Operations must produce the variety level demanded by the marketing strategy. Additional
variety in the product mix generally introduces additional production costs. To summarize,
P/OM needs to hear the voice of the customer. Marketing and market research provide the
channel but there needs to be a listener before anyone can hear.
13.
Explain how consistency of conformity translates into low reject rates.
Answer: Conformance is the degree to which measured product attributes correspond to
the design specifications. If there is consistency in conformance, then there is consistency
in meeting design specifications. That is, the product as manufactured meets the design
established for the product; such an item is acceptable under quality control standards.
Consistency of conformance removes or reduces a source of rejected items. The possible
disconnect lies between design specifications and customer satisfaction with them.
14.
Discuss the strengths and weaknesses of quality circles. Are they similar to student cohort
work groups?
Answer: We expect the students to look up Quality Circles (QC). Wikipedia has a very good
entry. Using a systems point of view, the strengths of Quality Circles include: (1) Teamwork
for productivity is enhanced; (2) Absenteeism and turnover are diminished; (3) Pride in work
is real, not fictional. The weaknesses of quality circles include: (1) QCs can fail in their
mission if top management is not sincere; (2) QCs may impair quality achievement when the
team is improperly chosen and the program not well-designed; (3) Poor training dooms QCs.
Excellent training is required for QC success.
15.
What are the ways to reduce the cost of detailing?
Answer: Detailing involves removing defective items from a lot rejected by acceptance
sampling. Then, every item in this detailed lot conforms to specifications. Some methods of
reducing the cost of detailing are: (1) Reduce the percent defective so that there are fewer
defectives to begin with and a lower chance the lot will be rejected; (2) Raise the rejection
number so that fewer lots are rejected; (3) Redefine defective more liberally to allow more
items to pass inspection; (4) Reduce the wage of detailers; (5) Stop performing acceptance
sampling. Although all of these methods decrease the cost of detailing, not all of these are
compatible with a systems approach. Number 1 is the only cost reduction method that treats
the problems and not the symptoms. That is what the systems approach advocates.

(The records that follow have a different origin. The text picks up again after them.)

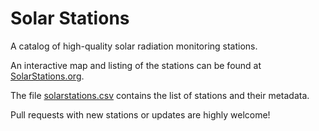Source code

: # Solar Stations
A catalog of high-quality solar radiation monitoring stations.

An interactive map and listing of the stations can be found at [SolarStations.org](https://SolarStations.org).

The file [solarstations.csv](solarstations.csv) contains the list of stations and their metadata.

Pull requests with new stations or updates are highly welcome!
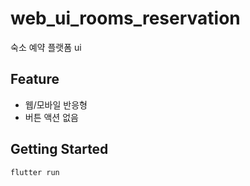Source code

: # web_ui_rooms_reservation
숙소 예약 플랫폼 ui

## Feature
* 웹/모바일 반응형
* 버튼 액션 없음

## Getting Started
`flutter run`

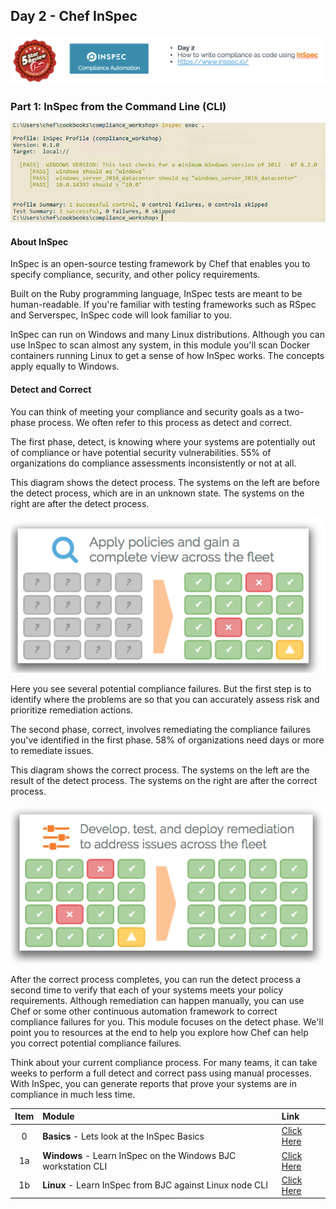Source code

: ## Day 2 - Chef InSpec
![Chef InSpec](/images/ChefInSpec.png)

### Part 1: InSpec from the Command Line (CLI)
![ChefAutomate](/images/3version.png)

#### About InSpec
InSpec is an open-source testing framework by Chef that enables you to specify compliance, security, and other policy requirements.

Built on the Ruby programming language, InSpec tests are meant to be human-readable. If you're familiar with testing frameworks such as RSpec and Serverspec, InSpec code will look familiar to you.

InSpec can run on Windows and many Linux distributions. Although you can use InSpec to scan almost any system, in this module you'll scan Docker containers running Linux to get a sense of how InSpec works. The concepts apply equally to Windows.

#### Detect and Correct
You can think of meeting your compliance and security goals as a two-phase process. We often refer to this process as detect and correct.

The first phase, detect, is knowing where your systems are potentially out of compliance or have potential security vulnerabilities. 55% of organizations do compliance assessments inconsistently or not at all.

This diagram shows the detect process. The systems on the left are before the detect process, which are in an unknown state. The systems on the right are after the detect process.

![DCA](/images/dca1.png)

Here you see several potential compliance failures. But the first step is to identify where the problems are so that you can accurately assess risk and prioritize remediation actions.

The second phase, correct, involves remediating the compliance failures you've identified in the first phase. 58% of organizations need days or more to remediate issues.

This diagram shows the correct process. The systems on the left are the result of the detect process. The systems on the right are after the correct process.

![DCA](/images/dca2.png)

After the correct process completes, you can run the detect process a second time to verify that each of your systems meets your policy requirements. Although remediation can happen manually, you can use Chef or some other continuous automation framework to correct compliance failures for you. This module focuses on the detect phase. We'll point you to resources at the end to help you explore how Chef can help you correct potential compliance failures.

Think about your current compliance process. For many teams, it can take weeks to perform a full detect and correct pass using manual processes. With InSpec, you can generate reports that prove your systems are in compliance in much less time.


| Item | Module  | Link  |
| :---: |:-------------| :-----|
| 0  | **Basics** - Lets look at the InSpec Basics| [Click Here](https://github.com/anthonygrees/compliance-workshop/blob/master/basics_inspec.md)
| 1a  | **Windows** - Learn InSpec on the Windows BJC workstation CLI | [Click Here](https://github.com/anthonygrees/compliance-workshop/blob/master/windows_inspec.md) |
| 1b  | **Linux** - Learn InSpec from BJC against Linux node CLI | [Click Here](https://github.com/anthonygrees/compliance-workshop/blob/master/linux_inspec.md) |

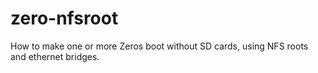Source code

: # zero-nfsroot
How to make one or more Zeros boot without SD cards, using NFS roots and ethernet bridges.
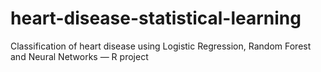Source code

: # heart-disease-statistical-learning
Classification of heart disease using Logistic Regression, Random Forest and Neural Networks — R project
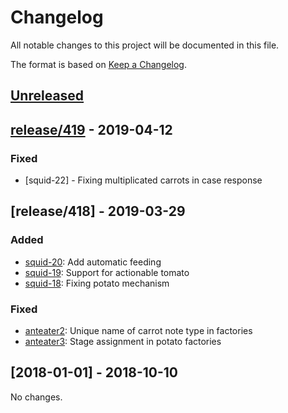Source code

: # Changelog
All notable changes to this project will be documented in this file.

The format is based on [Keep a Changelog](https://keepachangelog.com/en/1.0.0/).

## [Unreleased]

## [release/419] - 2019-04-12
### Fixed
- [squid-22] - Fixing multiplicated carrots in case response

## [release/418] - 2019-03-29
### Added
- [squid-20](https://localhost/squid): Add automatic feeding
- [squid-19](https://localhost/squad): Support for actionable tomato
- [squid-18](https://localhost/squat): Fixing potato mechanism

### Fixed
- [anteater2](https://localhost:2): Unique name of carrot note type in factories
- [anteater3](https://localhost:3): Stage assignment in potato factories

## [2018-01-01] - 2018-10-10
No changes.


[Unreleased]: https://github.com/darth-llamah/tavern-examples/compare/master...HEAD
[release/419]: https://github.com/darth-llamah/tavern-examples/compare/release/418...release/419
[release/425]: https://github.com/SMaciej/release-automation-sandbox/compare/release/424...release/425
[release/424]: https://github.com/SMaciej/release-automation-sandbox/compare/release/423...release/424
[release/423]: SMaciej/release-automation-sandbox/compare/release/422...release/423
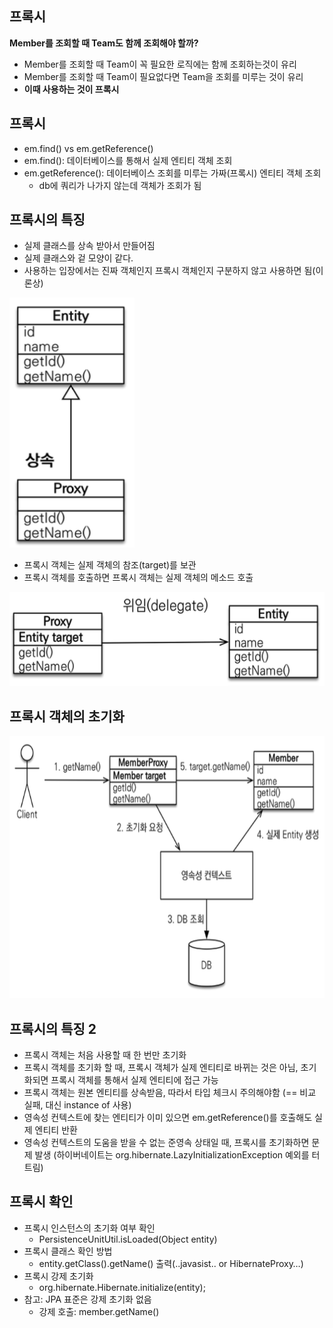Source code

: ## 프록시

**Member를 조회할 때 Team도 함께 조회해야 할까?**
- Member를 조회할 때 Team이 꼭 필요한 로직에는 함께 조회하는것이 유리
- Member를 조회할 때 Team이 필요없다면 Team을 조회를 미루는 것이 유리 
- **이때 사용하는 것이 프록시**

## 프록시
- em.find() vs em.getReference()
- em.find(): 데이터베이스를 통해서 실제 엔티티 객체 조회
- em.getReference(): 데이터베이스 조회를 미루는 가짜(프록시) 엔티티 객체 조회
	- db에 쿼리가 나가지 않는데 객체가 조회가 됨

## 프록시의 특징
- 실제 클래스를 상속 받아서 만들어짐
- 실제 클래스와 겉 모양이 같다.
- 사용하는 입장에서는 진짜 객체인지 프록시 객체인지 구분하지 않고 사용하면 됨(이론상)

<img src="/img/Jpa-basic/jpa8-1_1.png" alt="jpa" width="200" height="400" />

- 프록시 객체는 실제 객체의 참조(target)를 보관
- 프록시 객체를 호출하면 프록시 객체는 실제 객체의 메소드 호출

<img src="/img/Jpa-basic/jpa8-1_2.png" alt="jpa" width="550" height="150" />

## 프록시 객체의 초기화

<img src="/img/Jpa-basic/jpa8-1_3.png" alt="jpa" width="680" height="420" />

## 프록시의 특징 2
- 프록시 객체는 처음 사용할 때 한 번만 초기화
- 프록시 객체를 초기화 할 때, 프록시 객체가 실제 엔티티로 바뀌는 것은 아님, 초기화되면 프록시 객체를 통해서 실제 엔티티에 접근 가능
- 프록시 객체는 원본 엔티티를 상속받음, 따라서 타입 체크시 주의해야함 (== 비교 실패, 대신 instance of 사용)
- 영속성 컨텍스트에 찾는 엔티티가 이미 있으면 em.getReference()를 호출해도 실제 엔티티 반환
- 영속성 컨텍스트의 도움을 받을 수 없는 준영속 상태일 때, 프록시를 초기화하면 문제 발생 (하이버네이트는 org.hibernate.LazyInitializationException 예외를 터트림)

## 프록시 확인
- 프록시 인스턴스의 초기화 여부 확인
	- PersistenceUnitUtil.isLoaded(Object entity)
- 프록시 클래스 확인 방법
	- entity.getClass().getName() 출력(..javasist.. or HibernateProxy…)
- 프록시 강제 초기화
	- org.hibernate.Hibernate.initialize(entity);
- 참고: JPA 표준은 강제 초기화 없음
	- 강제 호출: member.getName()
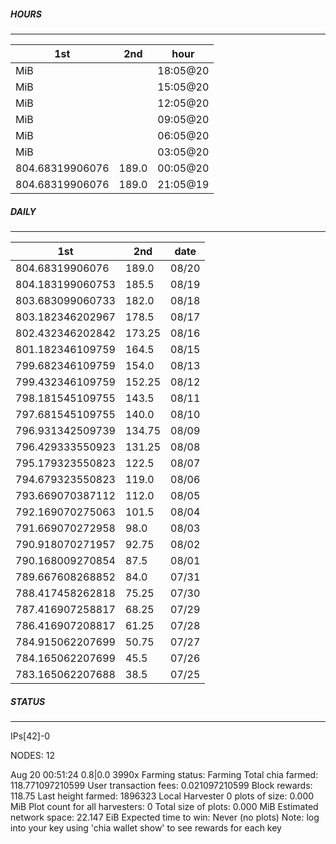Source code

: ##### HOURS
-------

| 1st | 2nd | hour |
|---|----|-----|
|MiB |  | 18:05@20 |
|MiB |  | 15:05@20 |
|MiB |  | 12:05@20 |
|MiB |  | 09:05@20 |
|MiB |  | 06:05@20 |
|MiB |  | 03:05@20 |
|804.68319906076 | 189.0 | 00:05@20 |
|804.68319906076 | 189.0 | 21:05@19 |

##### DAILY
-------

| 1st | 2nd | date |
|---|----|-----|
|804.68319906076 | 189.0 | 08/20 |
|804.183199060753 | 185.5 | 08/19 |
|803.683099060733 | 182.0 | 08/18 |
|803.182346202967 | 178.5 | 08/17 |
|802.432346202842 | 173.25 | 08/16 |
|801.182346109759 | 164.5 | 08/15 |
|799.682346109759 | 154.0 | 08/13 |
|799.432346109759 | 152.25 | 08/12 |
|798.181545109755 | 143.5 | 08/11 |
|797.681545109755 | 140.0 | 08/10 |
|796.931342509739 | 134.75 | 08/09 |
|796.429333550923 | 131.25 | 08/08 |
|795.179323550823 | 122.5 | 08/07 |
|794.679323550823 | 119.0 | 08/06 |
|793.669070387112 | 112.0 | 08/05 |
|792.169070275063 | 101.5 | 08/04 |
|791.669070272958 | 98.0 | 08/03 |
|790.918070271957 | 92.75 | 08/02 |
|790.168009270854 | 87.5 | 08/01 |
|789.667608268852 | 84.0 | 07/31 |
|788.417458262818 | 75.25 | 07/30 |
|787.416907258817 | 68.25 | 07/29 |
|786.416907208817 | 61.25 | 07/28 |
|784.915062207699 | 50.75 | 07/27 |
|784.165062207699 | 45.5 | 07/26 |
|783.165062207688 | 38.5 | 07/25 |


##### STATUS
-------

IPs[42]-0

NODES: 12

Aug 20 00:51:24 0.8|0.0
3990x
Farming status: Farming
Total chia farmed: 118.771097210599
User transaction fees: 0.021097210599
Block rewards: 118.75
Last height farmed: 1896323
Local Harvester
   0 plots of size: 0.000 MiB
Plot count for all harvesters: 0
Total size of plots: 0.000 MiB
Estimated network space: 22.147 EiB
Expected time to win: Never (no plots)
Note: log into your key using 'chia wallet show' to see rewards for each key
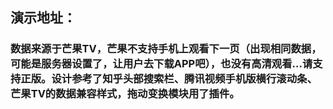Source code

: ## 演示地址：

### 数据来源于芒果TV，芒果不支持手机上观看下一页（出现相同数据，可能是服务器设置了，让用户去下载APP吧），也没有高清观看...请支持正版。设计参考了知乎头部搜索栏、腾讯视频手机版横行滚动条、芒果TV的数据兼容样式，拖动变换模块用了插件。
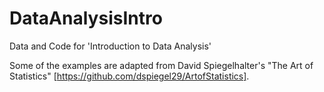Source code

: # DataAnalysisIntro
Data and Code for 'Introduction to Data Analysis'

Some of the examples are adapted from David Spiegelhalter's "The Art of Statistics" [https://github.com/dspiegel29/ArtofStatistics].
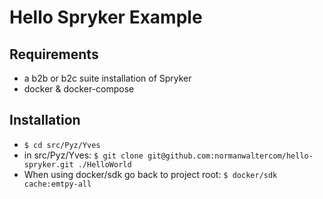 # Hello Spryker Example
## Requirements
+ a b2b or b2c suite installation of Spryker
+ docker & docker-compose

## Installation
+ `$ cd src/Pyz/Yves`
+ in src/Pyz/Yves: `$ git clone git@github.com:normanwaltercom/hello-spryker.git ./HelloWorld`
+ When using docker/sdk go back to project root: `$ docker/sdk cache:emtpy-all`
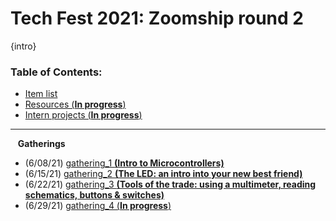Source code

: # Tech Fest 2021: Zoomship round 2

{intro}

### Table of Contents:

- [Item list](https://github.com/practicaltech/TechFest/edit/master/2021/TechFest_Ite)
- [Resources (**In progress**)]()
- [Intern projects (**In progress**)]()
-----------------------------
&nbsp;&nbsp; **Gatherings**
- (6/08/21) [gathering_1 **(Intro to Microcontrollers)**](https://github.com/practicaltech/TechFest/tree/master/2021/gathering_1)
- (6/15/21) [gathering_2 **(The LED: an intro into your new best friend)**](https://github.com/practicaltech/TechFest/tree/master/2021/gathering_2)
- (6/22/21) [gathering_3 **(Tools of the trade: using a multimeter, reading schematics, buttons & switches)**](https://github.com/practicaltech/TechFest/tree/master/2021/gathering_3)
- (6/29/21) [gathering_4 (**In progress**)](https://github.com/practicaltech/TechFest/tree/master/2021/gathering_4)
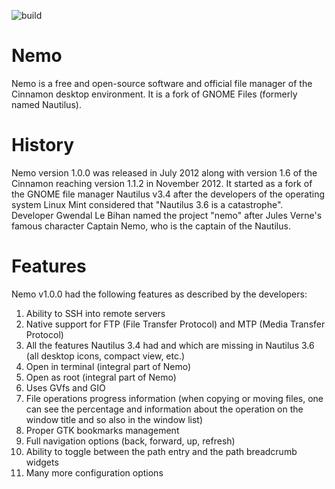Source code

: ![build](https://github.com/linuxmint/nemo/actions/workflows/build.yml/badge.svg)

Nemo
====
Nemo is a free and open-source software and official file manager of the Cinnamon desktop environment. 
It is a fork of GNOME Files (formerly named Nautilus).



History
====
Nemo version 1.0.0 was released in July 2012 along with version 1.6 of the Cinnamon reaching version 1.1.2 in November 2012.
It started as a fork of the GNOME file manager Nautilus v3.4 after the developers of the operating system Linux Mint considered that "Nautilus 3.6 is a catastrophe".
Developer Gwendal Le Bihan named the project "nemo" after Jules Verne's famous character Captain Nemo, who is the captain of the Nautilus.

Features
====
Nemo v1.0.0 had the following features as described by the developers:
1. Ability to SSH into remote servers
2. Native support for FTP (File Transfer Protocol) and MTP (Media Transfer Protocol)
3. All the features Nautilus 3.4 had and which are missing in Nautilus 3.6 (all desktop icons, compact view, etc.)
4. Open in terminal (integral part of Nemo)
5. Open as root (integral part of Nemo)
6. Uses GVfs and GIO
7. File operations progress information (when copying or moving files, one can see the percentage and information about the operation on the window title and so also in the window list)
8. Proper GTK bookmarks management
9. Full navigation options (back, forward, up, refresh)
10. Ability to toggle between the path entry and the path breadcrumb widgets
11. Many more configuration options
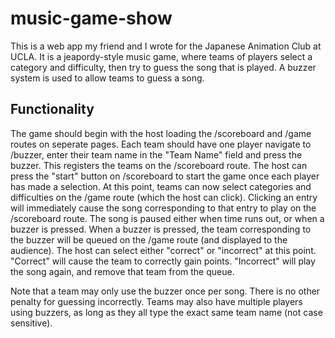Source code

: ﻿# music-game-show

This is a web app my friend and I wrote for the Japanese Animation Club at UCLA. It is a jeapordy-style music game, where teams of players select a category and difficulty, then try to guess the song that is played. A buzzer system is used to allow teams to guess a song.

## Functionality

The game should begin with the host loading the /scoreboard and /game routes on seperate pages. Each team should have one player navigate to /buzzer, enter their team name in the "Team Name" field and press the buzzer. This registers the teams on the /scoreboard route. The host can press the "start" button on /scoreboard to start the game once each player has made a selection. At this point, teams can now select categories and difficulties on the /game route (which the host can click). Clicking an entry will immediately cause the song corresponding to that entry to play on the /scoreboard route. The song is paused either when time runs out, or when a buzzer is pressed. When a buzzer is pressed, the team corresponding to the buzzer will be queued on the /game route (and displayed to the audience). The host can select either "correct" or "incorrect" at this point. "Correct" will cause the team to correctly gain points. "Incorrect" will play the song again, and remove that team from the queue.

Note that a team may only use the buzzer once per song. There is no other penalty for guessing incorrectly.
Teams may also have multiple players using buzzers, as long as they all type the exact same team name (not case sensitive).
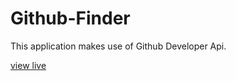 # Github-Finder

This application makes use of Github Developer Api.


[view live](https://githubfinderadeku1997.netlify.app/)
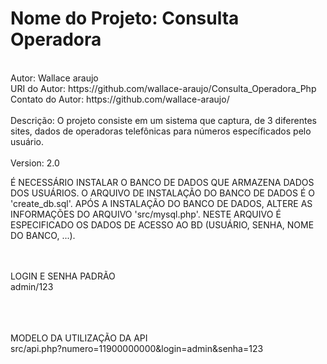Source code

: 
<h1>Nome do Projeto: Consulta Operadora</h1>
<br>
Autor: Wallace araujo
<br>
URI do Autor: https://github.com/wallace-araujo/Consulta_Operadora_Php
<br>
Contato do Autor:  https://github.com/wallace-araujo/
<br><br>
Descrição: O projeto consiste em um sistema que captura, de 3 diferentes sites, dados de operadoras telefônicas para números específicados pelo usuário.
<br><br>Version: 2.0




É NECESSÁRIO INSTALAR O BANCO DE DADOS QUE ARMAZENA DADOS DOS USUÁRIOS.
O ARQUIVO DE INSTALAÇÃO DO BANCO DE DADOS É O 'create_db.sql'.
APÓS A INSTALAÇÃO DO BANCO DE DADOS, ALTERE AS INFORMAÇÕES DO ARQUIVO 'src/mysql.php'.
NESTE ARQUIVO É ESPECIFICADO OS DADOS DE ACESSO AO BD (USUÁRIO, SENHA, NOME DO BANCO, ...).



<br><br>
LOGIN E SENHA PADRÃO<br>
admin/123
<br><br>

<br><br>
MODELO DA UTILIZAÇÃO DA API
<br>
src/api.php?numero=11900000000&login=admin&senha=123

Explain what the House of Quality does and how it works. (Look up House of Quality in
Wikipedia. Follow up on Quality Function Deployment before answering this question.)
16.
Answer: The House of Quality (HOQ) is a model for mapping the relationships that exist
between customers—and those that supply them (i.e., producers of goods and services). By
using the HOQ model there is a graphical picture that maps the interactive and mutual
concerns of sales and marketing with those of design, production/operations, engineering,
and the voice of the customer. As such, HOQ is a combination of description and analysis.
Customer needs are identified by marketing. Operations identifies process capabilities and
design factors that are supposed to satisfy those needs. HOQ includes means to identify
differential needs of market segments and the comparison of the current product to its
competition. This results in a set of interrelated matrices that form a TQM scoring model.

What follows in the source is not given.